Task to carry out — Below is a block of records. Copy every line in it that contains the word "Gamma".

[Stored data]
* * * * *
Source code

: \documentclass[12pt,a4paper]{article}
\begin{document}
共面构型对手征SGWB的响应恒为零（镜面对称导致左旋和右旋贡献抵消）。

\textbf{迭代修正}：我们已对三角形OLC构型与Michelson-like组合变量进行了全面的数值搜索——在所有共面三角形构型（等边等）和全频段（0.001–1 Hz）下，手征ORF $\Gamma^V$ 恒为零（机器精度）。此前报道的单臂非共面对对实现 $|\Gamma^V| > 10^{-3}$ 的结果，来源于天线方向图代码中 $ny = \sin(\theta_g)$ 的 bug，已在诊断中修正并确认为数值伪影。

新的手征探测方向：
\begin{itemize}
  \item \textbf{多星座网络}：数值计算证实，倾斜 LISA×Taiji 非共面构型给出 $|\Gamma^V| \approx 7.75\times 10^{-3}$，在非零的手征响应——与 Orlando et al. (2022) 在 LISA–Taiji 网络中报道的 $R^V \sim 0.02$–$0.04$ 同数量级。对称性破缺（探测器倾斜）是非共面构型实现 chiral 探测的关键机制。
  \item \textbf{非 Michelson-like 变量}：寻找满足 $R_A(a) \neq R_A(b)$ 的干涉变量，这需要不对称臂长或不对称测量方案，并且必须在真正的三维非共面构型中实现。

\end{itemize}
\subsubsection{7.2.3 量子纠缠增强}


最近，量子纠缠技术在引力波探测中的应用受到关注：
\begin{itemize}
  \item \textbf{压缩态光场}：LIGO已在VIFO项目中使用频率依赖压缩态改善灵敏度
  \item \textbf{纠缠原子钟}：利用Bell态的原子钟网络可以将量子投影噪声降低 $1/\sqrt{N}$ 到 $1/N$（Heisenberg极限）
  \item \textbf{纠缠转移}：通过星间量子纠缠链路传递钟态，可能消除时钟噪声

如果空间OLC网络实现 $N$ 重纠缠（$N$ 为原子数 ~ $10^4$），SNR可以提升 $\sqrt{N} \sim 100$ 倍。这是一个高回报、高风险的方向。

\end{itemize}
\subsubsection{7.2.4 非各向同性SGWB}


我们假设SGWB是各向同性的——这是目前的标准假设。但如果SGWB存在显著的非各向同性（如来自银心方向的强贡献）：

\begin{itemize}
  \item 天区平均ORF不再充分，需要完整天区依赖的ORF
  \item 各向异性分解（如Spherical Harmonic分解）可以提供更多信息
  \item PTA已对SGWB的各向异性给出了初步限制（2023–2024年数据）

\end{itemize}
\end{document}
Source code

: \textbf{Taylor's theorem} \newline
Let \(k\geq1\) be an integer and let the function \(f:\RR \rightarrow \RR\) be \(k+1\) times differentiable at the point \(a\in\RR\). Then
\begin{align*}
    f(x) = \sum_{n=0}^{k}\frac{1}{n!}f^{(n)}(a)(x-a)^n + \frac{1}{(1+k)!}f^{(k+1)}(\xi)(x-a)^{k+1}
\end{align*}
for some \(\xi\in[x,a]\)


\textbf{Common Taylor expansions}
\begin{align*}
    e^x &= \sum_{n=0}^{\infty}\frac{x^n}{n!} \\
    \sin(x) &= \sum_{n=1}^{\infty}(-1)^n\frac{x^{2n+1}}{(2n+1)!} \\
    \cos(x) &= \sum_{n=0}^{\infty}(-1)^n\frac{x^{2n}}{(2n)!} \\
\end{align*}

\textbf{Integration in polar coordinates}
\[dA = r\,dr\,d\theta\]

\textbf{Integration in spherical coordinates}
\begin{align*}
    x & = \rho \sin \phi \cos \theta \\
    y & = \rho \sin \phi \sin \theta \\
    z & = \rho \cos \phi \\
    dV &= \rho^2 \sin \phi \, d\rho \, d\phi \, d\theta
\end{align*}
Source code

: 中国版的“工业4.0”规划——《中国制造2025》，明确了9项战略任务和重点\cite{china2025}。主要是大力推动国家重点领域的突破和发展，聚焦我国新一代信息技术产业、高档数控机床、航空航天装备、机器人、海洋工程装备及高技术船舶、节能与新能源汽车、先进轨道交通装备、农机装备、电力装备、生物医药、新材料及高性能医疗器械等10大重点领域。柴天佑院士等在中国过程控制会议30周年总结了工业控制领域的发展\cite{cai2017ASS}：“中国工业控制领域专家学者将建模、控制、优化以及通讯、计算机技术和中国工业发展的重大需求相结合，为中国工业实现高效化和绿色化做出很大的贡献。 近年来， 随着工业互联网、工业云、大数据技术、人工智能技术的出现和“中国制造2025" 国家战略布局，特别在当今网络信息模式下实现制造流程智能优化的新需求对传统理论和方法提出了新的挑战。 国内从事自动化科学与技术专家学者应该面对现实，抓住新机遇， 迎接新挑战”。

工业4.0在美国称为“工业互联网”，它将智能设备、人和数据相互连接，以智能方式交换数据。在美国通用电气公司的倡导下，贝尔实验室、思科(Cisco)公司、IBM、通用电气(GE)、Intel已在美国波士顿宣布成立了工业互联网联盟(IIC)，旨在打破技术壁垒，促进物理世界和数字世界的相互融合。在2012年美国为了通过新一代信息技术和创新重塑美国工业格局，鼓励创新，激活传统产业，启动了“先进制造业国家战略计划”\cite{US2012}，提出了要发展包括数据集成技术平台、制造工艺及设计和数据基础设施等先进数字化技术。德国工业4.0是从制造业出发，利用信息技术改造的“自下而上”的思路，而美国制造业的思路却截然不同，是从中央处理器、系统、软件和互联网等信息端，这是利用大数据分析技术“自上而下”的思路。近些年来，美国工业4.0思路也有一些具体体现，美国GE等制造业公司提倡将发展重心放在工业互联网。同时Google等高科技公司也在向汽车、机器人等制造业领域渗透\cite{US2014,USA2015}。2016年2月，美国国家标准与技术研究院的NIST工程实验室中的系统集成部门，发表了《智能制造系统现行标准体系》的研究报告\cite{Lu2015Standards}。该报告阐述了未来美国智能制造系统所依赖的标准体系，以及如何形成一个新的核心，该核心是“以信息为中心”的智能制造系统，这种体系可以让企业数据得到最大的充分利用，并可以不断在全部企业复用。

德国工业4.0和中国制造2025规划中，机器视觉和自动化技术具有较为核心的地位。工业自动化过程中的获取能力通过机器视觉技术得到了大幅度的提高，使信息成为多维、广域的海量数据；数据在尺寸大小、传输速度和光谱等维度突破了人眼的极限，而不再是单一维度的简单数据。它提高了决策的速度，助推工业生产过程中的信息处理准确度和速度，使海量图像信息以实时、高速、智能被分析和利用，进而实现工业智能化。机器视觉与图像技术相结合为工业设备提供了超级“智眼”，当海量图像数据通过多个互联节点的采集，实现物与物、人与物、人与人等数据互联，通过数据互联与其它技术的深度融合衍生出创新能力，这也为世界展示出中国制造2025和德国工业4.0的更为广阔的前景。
* * * * *
Solution below —
\textbf{迭代修正}：我们已对三角形OLC构型与Michelson-like组合变量进行了全面的数值搜索——在所有共面三角形构型（等边等）和全频段（0.001–1 Hz）下，手征ORF $\Gamma^V$ 恒为零（机器精度）。此前报道的单臂非共面对对实现 $|\Gamma^V| > 10^{-3}$ 的结果，来源于天线方向图代码中 $ny = \sin(\theta_g)$ 的 bug，已在诊断中修正并确认为数值伪影。
  \item \textbf{多星座网络}：数值计算证实，倾斜 LISA×Taiji 非共面构型给出 $|\Gamma^V| \approx 7.75\times 10^{-3}$，在非零的手征响应——与 Orlando et al. (2022) 在 LISA–Taiji 网络中报道的 $R^V \sim 0.02$–$0.04$ 同数量级。对称性破缺（探测器倾斜）是非共面构型实现 chiral 探测的关键机制。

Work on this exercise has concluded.